Politik

Neue Stuttgarter Abendgespräche, die Erste

Wenn man für eine Veranstaltung keine Anmeldung vorsieht und sie zudem zum ersten Mal stattfindet und auch noch kostenlos ist, ergibt sich natürlich eine gewisse Ungewissheit: Wieviele Besucher werden wirklich kommen? Andererseits schien es aber gerade für eine Veranstaltung zum Thema Überwachung und Datensammlung nicht angemessen, nun noch mehr Daten in Form von Anmeldedaten zu sammeln ...

Erfreulicherweise ist es gut gegangen und es fanden sich gut 30 Personen zu dem Vortrag von Peter Welchering zum Thema "Unsere tägliche Überwachung gebt uns heute - Warum Geheimdienste uns flächendeckend überwachen" ein.

Peter Welchering ist Journalist und hat so seine Erfahrungen mit Recherchen in sensiblen Bereichen gemacht, an denen er uns auch teilhaben ließ. Immer wieder verstand er es, eigene Erlebnisse und Begegnungen der überwachenden Art in seinen streng logisch gegliederten Vortrag einfließen zu lassen. Selbst wenn man den einen oder anderen Vorfall als Zufall oder vielleicht sogar als Paranoia abtun wollte - in der Summe mussten Sie einfach nachdenklich machen.

Inhaltlich analysierte Peter Welchering messerscharf die Methoden und die Motivation und brachte sie auf zwei Punkte: Zum Einen ist die Motivation, den Status Quo zu erhalten - und dazu muss man eben wissen, was die Bürger gerade beschäftigt und wo es brodelt und potenziell aufbricht. Zum andern geht es schlicht ums Geld. Rund um die Überwachung hat sich längst eine eigene Industrie von Dienstleistern und Zulieferern etabliert, die natürlich bemüht sind, diese Einnahmequellen zu erhalten. Insofern dient ein Teil des Apparats auch einfach der Selbsterhaltung.

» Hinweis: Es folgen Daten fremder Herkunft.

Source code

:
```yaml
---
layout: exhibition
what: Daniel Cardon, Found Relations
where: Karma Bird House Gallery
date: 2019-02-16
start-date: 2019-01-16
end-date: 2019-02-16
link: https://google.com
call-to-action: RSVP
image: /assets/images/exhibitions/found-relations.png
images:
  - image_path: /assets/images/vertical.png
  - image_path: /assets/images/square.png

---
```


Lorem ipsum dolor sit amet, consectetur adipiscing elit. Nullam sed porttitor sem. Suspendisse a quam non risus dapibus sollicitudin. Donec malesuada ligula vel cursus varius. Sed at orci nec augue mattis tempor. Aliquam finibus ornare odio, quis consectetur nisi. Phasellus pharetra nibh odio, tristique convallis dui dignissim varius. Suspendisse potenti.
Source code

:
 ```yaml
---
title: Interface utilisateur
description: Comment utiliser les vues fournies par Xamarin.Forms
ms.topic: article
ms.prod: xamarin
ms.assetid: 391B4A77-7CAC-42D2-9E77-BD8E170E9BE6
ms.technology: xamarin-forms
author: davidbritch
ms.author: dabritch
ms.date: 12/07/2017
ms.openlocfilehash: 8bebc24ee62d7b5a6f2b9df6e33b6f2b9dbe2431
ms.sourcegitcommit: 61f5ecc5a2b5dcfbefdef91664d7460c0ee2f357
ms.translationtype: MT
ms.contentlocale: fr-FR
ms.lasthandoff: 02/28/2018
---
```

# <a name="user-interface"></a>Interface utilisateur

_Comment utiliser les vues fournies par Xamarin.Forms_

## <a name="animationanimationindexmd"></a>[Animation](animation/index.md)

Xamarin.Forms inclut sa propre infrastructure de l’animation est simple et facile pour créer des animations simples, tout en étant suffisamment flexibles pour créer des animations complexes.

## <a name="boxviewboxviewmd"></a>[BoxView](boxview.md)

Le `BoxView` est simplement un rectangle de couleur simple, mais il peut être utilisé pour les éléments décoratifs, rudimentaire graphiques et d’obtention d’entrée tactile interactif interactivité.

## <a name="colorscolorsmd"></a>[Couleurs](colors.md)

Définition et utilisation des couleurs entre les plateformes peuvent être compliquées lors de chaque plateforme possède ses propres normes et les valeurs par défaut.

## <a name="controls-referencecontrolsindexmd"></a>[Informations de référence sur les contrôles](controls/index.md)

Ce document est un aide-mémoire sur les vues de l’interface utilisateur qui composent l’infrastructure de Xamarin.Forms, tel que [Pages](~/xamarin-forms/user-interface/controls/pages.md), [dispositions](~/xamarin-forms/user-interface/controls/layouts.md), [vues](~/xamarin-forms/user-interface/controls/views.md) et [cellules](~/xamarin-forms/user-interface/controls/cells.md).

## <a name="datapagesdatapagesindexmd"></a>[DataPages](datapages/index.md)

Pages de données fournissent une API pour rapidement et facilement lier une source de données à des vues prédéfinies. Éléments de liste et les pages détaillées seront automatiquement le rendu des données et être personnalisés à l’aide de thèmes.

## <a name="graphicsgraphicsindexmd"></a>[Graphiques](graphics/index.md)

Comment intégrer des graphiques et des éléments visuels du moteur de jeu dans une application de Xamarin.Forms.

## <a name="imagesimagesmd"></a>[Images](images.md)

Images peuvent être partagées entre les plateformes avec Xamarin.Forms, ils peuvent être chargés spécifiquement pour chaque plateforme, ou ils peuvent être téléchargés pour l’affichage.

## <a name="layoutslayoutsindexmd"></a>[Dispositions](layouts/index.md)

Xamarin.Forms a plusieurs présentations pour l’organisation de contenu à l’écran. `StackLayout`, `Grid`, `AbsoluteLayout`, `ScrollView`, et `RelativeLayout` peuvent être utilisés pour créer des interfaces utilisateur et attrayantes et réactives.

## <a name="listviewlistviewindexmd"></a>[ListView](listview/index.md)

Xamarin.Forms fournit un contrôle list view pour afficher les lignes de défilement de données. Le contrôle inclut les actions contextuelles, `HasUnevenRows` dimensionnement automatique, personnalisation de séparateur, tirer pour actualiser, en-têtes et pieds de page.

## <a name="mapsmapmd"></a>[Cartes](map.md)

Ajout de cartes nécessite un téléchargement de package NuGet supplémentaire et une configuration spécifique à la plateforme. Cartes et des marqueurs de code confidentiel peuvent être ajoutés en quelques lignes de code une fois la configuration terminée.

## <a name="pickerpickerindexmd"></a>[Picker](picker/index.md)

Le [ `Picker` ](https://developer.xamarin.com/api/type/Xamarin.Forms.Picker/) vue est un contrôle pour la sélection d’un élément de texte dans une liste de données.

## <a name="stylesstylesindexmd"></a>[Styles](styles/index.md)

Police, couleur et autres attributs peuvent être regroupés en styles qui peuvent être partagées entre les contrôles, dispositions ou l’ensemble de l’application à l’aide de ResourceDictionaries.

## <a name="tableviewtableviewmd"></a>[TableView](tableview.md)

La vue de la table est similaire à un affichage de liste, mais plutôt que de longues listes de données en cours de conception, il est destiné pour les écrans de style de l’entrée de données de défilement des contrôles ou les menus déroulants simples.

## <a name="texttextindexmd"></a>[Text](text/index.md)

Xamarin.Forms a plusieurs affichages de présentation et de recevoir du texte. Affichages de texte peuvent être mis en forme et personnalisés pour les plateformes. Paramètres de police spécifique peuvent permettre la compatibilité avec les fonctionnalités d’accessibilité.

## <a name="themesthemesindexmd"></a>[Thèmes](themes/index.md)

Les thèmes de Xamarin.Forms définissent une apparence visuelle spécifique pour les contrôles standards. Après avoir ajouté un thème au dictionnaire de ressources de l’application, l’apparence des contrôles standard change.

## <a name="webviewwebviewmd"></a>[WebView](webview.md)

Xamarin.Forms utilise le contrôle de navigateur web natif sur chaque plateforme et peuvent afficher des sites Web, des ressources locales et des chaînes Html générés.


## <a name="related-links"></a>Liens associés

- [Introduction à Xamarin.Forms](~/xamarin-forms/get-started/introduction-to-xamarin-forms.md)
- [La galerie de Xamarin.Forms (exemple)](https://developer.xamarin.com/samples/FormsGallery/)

Die anschließende Diskussion verlief erwartungsgemäß lebhaft und berührte viele verschiedene Teilaspekte. Erfreulich war auch die Mischung des Publikums, was etwa deutlich wurde, als angesprochen wurde, ob man zu dem Thema nicht in Schulen aufklären müsste, so wie es ja auch Sexualaufklärung und Verkehrssicherheitstraining an Schulen gibt. Ein Teilnehmer erwähnte, dass der CCC so etwas anbietet. Prompt fand sich auch jemand, der genau diese Art von Aktion an Schulen schon durchgeführt hatte und ein Lehrer konnte beitragen, wo im Lehrplan man das Thema ggfs. aufhängen könnte.

Auch die ältere Generation war vertreten - eine Dame erzählte, dass sie gewissermaßen von ihren Freundinnen "vorgeschickt" worden war, um sich das Ganze einmal anzuhören.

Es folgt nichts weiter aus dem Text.